- Work to be completed -
Your task is to find every line of the listing that includes "Safety" and copy it.

- The data -
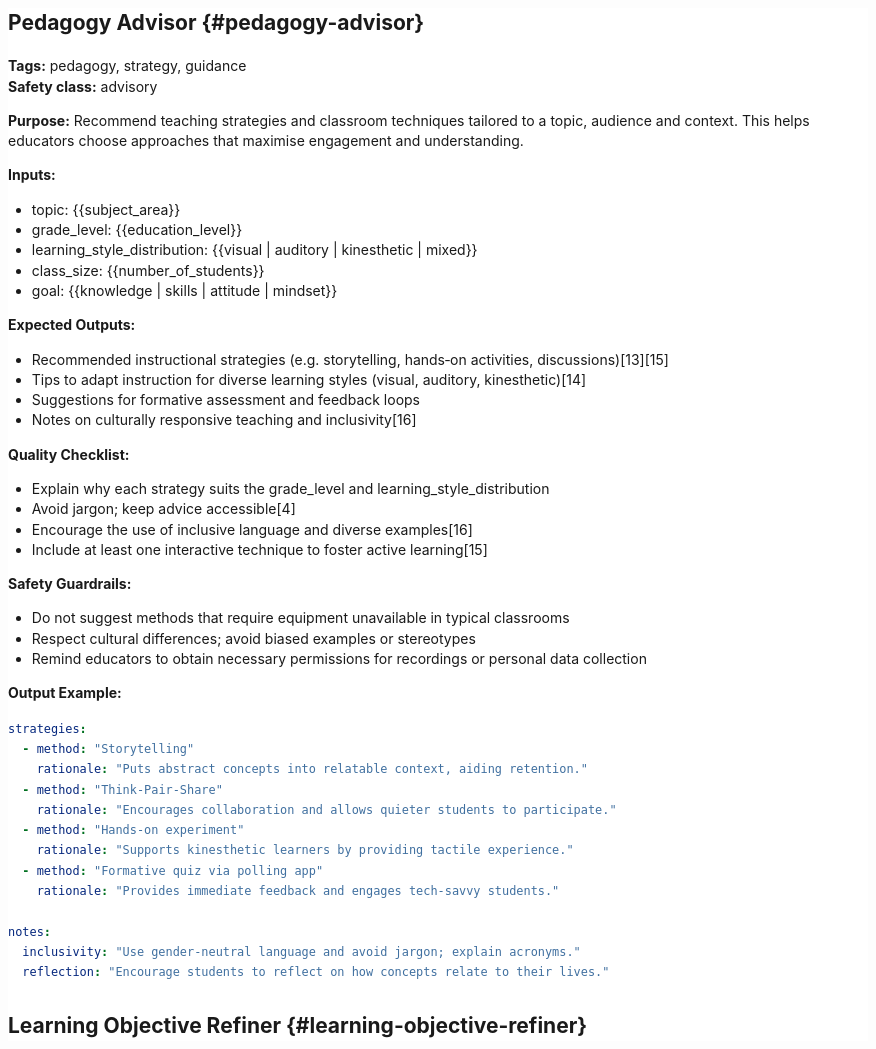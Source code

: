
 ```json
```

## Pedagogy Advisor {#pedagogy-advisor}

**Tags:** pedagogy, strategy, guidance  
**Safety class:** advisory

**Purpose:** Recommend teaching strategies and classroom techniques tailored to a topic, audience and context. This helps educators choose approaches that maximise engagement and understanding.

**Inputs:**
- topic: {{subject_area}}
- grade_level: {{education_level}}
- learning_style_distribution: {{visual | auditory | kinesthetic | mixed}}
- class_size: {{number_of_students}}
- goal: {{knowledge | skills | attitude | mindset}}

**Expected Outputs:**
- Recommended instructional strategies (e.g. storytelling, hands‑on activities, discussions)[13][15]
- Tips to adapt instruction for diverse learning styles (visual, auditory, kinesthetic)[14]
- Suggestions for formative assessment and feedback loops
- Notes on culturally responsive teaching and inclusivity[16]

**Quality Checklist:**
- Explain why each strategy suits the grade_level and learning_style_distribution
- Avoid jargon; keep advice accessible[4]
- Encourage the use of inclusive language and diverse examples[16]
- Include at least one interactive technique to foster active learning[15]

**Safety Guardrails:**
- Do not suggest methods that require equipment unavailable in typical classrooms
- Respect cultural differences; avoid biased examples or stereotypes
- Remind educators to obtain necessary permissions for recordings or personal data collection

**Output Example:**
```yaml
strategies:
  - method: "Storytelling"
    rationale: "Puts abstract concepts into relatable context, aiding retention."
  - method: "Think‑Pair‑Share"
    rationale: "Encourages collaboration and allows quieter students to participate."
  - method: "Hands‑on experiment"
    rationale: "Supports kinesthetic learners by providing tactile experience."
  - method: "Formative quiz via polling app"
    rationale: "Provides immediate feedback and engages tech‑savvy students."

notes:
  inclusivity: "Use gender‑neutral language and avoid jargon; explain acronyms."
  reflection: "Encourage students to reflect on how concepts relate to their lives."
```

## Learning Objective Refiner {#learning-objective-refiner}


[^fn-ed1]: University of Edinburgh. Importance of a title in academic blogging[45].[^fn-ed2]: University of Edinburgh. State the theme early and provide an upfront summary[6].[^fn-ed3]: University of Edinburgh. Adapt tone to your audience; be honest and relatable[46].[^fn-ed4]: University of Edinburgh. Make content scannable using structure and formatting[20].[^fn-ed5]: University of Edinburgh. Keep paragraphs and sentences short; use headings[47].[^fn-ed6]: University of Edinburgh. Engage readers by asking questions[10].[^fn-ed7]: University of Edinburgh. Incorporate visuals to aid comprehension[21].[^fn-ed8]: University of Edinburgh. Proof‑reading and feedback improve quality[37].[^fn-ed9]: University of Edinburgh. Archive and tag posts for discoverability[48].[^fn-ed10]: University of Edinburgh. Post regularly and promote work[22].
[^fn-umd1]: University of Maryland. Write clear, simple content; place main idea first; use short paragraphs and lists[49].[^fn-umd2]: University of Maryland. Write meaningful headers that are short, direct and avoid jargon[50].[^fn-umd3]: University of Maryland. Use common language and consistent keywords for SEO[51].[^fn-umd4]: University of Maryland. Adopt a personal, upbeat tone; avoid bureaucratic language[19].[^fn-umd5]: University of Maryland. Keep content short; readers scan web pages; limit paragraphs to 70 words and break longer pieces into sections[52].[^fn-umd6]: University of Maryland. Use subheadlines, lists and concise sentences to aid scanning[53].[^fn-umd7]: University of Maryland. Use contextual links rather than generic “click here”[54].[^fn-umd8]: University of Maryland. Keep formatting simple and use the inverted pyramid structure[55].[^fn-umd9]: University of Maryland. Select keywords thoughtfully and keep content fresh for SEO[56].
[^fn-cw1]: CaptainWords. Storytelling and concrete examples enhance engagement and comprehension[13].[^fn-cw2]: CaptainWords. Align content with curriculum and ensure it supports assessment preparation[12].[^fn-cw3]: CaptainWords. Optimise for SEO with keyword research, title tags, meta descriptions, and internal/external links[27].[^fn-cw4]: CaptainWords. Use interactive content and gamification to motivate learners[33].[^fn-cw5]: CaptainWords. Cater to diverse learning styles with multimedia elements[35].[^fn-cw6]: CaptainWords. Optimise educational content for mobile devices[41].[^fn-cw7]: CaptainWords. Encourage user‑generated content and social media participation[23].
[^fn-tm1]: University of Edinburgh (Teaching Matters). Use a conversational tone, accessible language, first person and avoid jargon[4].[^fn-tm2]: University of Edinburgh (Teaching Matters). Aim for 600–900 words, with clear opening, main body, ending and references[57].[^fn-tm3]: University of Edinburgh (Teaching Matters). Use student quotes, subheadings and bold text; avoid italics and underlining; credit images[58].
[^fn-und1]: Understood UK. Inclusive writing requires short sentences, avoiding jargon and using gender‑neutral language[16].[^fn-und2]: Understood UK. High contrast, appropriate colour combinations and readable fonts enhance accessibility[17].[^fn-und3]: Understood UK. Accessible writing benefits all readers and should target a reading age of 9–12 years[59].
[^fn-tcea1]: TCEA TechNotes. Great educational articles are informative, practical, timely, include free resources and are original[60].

- Solution for this task -
**Safety class:** advisory
**Safety Guardrails:**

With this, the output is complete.